Dans moins de six mois, débutera
la commémoration des 250 ans de la naissance de Beethoven. Même si la date
exacte de l’anniversaire se situe en décembre 2020, il ne faut pas être grand
clerc pour penser que nous devons nous attendre à une avalanche rapide de
parutions et de rééditions en tout genre. Il serait bon aussi que de nouvelles
études en français viennent enrichir notre connaissance de ce géant de la
composition. Un CD nous met déjà l’oreille en phase d’attente.
En 2013, l’infatigable défricheur
qu’est Cyprien Katsaris proposait le premier enregistrement intégral de la
version pianistique, de la main même de Beethoven, du ballet Les Créatures de Prométhée qui date des
années 1800-1801, entre la composition des deux premières symphonies. Il
s’agissait d’une commande du chorégraphe Salvatore Vigano, dont la création eut
lieu à Vienne le 28 mars 1801. Dès le mois de juin, un éditeur fit paraître
dans la capitale autrichienne la réduction pour piano de la partition, que le
compositeur dédia à la princesse Lichnowsky. Grâce au label Naxos (8.573974),
c’est le pianiste originaire de Hong Kong, Warren Lee qui a rendu vie encore
une fois à cette oeuvre, le 18 novembre 2018, dans les studios du Wyastone
Concert Hall anglais de Monmouth.
Le seul ballet que Beethoven ait
composé fut un succès immédiat, il y eut une trentaine de représentations, mais
tout retomba vite dans l’oubli, le compositeur lui-même n’en faisant pas grand
cas. Il en réutilisa cependant des thèmes dans ses Variations pour piano op. 35, de même que dans l’Héroïque et la Pastorale. La brève ouverture des Créatures de Prométhée est encore souvent programmée en salle de
concert. De l’intégrale, il existe l’une ou l’autre version orchestrale, dont
celle de l’Orchestre de chambre Orpheus, au milieu des années 1980.
L’œuvre se compose de l’ouverture
et de deux actes, pour un ensemble de dix-huit mouvements. On ne reviendra pas
sur le thème bien connu du parcours de Prométhée et du feu dérobé aux dieux
pour le donner aux hommes. Mais il faut savoir que le chorégraphe Vigano
souhaitait, par l’association de mythes, récits mythologiques et allégories
donner au ballet une dimension politique, idéologique et esthétique. Vigano
avait des intentions « révolutionnaires ». Ce que la France avait
vécu avant l’arrivée au pouvoir de Bonaparte ouvrait à l’humanité la
perspective d’accéder à la liberté et au bonheur. (1).

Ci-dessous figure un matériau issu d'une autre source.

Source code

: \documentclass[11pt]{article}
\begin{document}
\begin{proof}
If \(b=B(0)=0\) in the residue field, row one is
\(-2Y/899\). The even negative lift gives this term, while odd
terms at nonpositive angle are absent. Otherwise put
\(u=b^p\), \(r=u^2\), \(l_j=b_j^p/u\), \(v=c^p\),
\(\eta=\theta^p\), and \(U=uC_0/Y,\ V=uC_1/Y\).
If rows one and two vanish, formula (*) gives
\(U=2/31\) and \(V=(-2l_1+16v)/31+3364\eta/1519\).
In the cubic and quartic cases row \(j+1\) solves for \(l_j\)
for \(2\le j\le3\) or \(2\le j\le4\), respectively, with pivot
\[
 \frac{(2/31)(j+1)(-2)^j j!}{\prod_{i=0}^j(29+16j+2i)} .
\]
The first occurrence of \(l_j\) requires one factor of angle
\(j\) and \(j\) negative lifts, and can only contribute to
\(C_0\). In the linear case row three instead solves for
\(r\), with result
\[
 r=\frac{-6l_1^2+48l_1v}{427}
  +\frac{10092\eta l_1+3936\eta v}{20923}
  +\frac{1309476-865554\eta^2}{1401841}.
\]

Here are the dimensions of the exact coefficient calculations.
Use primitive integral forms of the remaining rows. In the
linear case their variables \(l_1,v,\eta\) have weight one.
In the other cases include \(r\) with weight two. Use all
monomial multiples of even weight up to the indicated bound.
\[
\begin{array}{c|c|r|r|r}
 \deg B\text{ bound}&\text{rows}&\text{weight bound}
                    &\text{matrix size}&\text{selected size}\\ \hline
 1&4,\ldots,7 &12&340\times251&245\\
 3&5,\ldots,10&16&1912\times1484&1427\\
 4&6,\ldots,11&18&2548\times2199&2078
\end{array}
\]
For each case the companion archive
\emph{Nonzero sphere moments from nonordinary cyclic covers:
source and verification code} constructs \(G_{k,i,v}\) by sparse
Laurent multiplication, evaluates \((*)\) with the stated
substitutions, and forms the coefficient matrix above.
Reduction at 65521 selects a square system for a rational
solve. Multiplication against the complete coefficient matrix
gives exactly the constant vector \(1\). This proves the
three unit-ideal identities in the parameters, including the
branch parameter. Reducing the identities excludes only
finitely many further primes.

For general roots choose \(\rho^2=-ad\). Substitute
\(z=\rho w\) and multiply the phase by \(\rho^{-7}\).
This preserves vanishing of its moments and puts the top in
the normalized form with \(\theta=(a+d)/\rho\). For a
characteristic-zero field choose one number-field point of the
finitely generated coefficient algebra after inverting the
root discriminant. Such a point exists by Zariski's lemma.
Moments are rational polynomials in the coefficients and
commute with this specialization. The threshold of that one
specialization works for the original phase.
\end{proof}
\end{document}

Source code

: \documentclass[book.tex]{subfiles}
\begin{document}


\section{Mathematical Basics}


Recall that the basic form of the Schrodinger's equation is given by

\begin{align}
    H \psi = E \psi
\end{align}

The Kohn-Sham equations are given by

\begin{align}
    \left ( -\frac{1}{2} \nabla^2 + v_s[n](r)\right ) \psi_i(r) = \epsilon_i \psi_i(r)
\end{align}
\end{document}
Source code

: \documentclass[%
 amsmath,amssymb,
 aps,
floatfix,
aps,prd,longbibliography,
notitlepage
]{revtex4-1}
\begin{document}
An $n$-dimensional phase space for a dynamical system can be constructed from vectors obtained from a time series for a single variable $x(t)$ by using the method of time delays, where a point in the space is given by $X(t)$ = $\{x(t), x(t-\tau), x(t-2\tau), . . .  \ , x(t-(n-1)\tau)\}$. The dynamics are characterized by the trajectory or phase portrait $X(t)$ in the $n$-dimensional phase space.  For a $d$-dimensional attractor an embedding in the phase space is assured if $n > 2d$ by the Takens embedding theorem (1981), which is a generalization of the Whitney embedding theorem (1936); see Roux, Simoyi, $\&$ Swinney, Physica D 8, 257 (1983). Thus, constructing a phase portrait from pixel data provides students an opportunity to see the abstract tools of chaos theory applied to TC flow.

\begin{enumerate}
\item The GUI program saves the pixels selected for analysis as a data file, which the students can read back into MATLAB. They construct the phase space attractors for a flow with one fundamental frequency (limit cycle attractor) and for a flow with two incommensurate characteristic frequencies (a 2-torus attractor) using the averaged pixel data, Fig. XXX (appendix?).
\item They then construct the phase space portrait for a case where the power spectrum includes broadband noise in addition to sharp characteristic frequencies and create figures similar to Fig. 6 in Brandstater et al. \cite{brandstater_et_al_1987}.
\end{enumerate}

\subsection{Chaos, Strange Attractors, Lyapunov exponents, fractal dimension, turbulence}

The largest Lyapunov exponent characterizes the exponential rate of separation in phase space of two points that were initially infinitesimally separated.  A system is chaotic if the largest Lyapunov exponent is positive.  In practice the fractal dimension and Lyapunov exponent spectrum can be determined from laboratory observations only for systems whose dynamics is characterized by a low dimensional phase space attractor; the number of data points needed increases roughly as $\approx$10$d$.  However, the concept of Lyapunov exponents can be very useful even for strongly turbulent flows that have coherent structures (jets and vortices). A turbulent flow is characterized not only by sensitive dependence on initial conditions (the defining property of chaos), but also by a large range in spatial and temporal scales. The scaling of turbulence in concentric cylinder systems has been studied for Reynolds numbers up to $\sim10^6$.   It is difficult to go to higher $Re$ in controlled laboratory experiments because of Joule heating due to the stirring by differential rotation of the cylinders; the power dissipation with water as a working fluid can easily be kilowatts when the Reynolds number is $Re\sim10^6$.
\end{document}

Le soliste du présent enregistrement,
Warren Lee, a été un enfant prodige. Dès l’âge de six ans, il se produisait
avec l’Orchestre Philharmonique de Hong-Kong à l’occasion d’un concert
télévisé. Considéré comme un phénomène, il a remporté en 1995 le Premier Prix
du Stravinsky Awards International Piano Competition et a été, la même année,
Grand Prix du Concours Ivo Pogorelich. Warren Lee, qui est aussi compositeur, a
publié chez Naxos des CD consacrés à des œuvres de Dun et Bernstein, a
participé à la « Complete Music » de Liszt pour le volume n° 50, et a
accompagné des violonistes dans des sonates de Schubert ou des concertos de
Seitz. Sa vision beethovenienne bénéficie d’une noblesse d’accents et d’une
imagination à la fois variée et imagée qui n’exclut pas l’âpreté du propos ni la
grandeur qu’il accorde à cette oeuvre éminemment romantique. Il a le sens des
nuances, de la couleur et de la projection, donnant à ces pages un intérêt
constant et leur juste dimension d’équilibre et d’élan mesuré. Oui, voilà une
belle mise en bouche pour la future commémoration !
Jean Lacroix
(1) Le lecteur désireux
d’approfondissement lira avec intérêt les pages 211 à 223 que l’historienne
Elisabeth Brisson consacre aux Créatures
de Prométhée dans son Guide de la
musique de Beethoven, paru aux éditions Fayard en 2005.